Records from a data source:
■ ■ ■ ■ ■ ■ ■

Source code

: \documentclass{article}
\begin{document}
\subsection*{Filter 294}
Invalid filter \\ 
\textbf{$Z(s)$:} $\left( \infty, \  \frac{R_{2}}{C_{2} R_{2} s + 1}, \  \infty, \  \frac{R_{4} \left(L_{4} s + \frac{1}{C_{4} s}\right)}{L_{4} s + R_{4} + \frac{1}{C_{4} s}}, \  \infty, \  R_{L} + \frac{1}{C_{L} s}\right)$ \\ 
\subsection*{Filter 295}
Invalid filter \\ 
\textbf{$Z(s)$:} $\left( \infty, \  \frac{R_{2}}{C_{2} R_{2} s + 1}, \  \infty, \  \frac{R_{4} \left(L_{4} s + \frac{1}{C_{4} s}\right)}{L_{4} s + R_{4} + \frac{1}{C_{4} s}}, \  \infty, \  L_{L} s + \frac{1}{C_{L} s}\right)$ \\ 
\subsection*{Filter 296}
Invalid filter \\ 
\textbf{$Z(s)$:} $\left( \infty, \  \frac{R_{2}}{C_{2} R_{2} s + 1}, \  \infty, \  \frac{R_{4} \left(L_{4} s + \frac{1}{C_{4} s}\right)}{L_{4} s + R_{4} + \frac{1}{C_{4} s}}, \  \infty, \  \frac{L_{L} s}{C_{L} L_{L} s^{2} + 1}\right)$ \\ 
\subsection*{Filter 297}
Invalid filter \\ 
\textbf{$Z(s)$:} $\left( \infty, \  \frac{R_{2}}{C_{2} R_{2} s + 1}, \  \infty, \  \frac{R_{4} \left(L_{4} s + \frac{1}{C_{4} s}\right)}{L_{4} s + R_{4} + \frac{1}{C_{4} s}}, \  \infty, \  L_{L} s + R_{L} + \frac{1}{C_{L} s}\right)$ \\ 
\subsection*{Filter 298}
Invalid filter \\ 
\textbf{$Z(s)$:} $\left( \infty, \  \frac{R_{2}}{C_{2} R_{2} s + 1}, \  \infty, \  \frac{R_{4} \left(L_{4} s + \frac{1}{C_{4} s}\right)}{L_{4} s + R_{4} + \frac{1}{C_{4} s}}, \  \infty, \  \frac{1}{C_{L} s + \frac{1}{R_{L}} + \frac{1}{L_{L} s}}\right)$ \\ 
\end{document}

■ ■ ■ ■ ■ ■ ■

__EXERCISE REQUIREMENTS__: Take every line from the records above that has the word "subsection" and copy it.

__SOLUTION TO THIS EXERCISE__:
\subsection*{Filter 294}
\subsection*{Filter 295}
\subsection*{Filter 296}
\subsection*{Filter 297}
\subsection*{Filter 298}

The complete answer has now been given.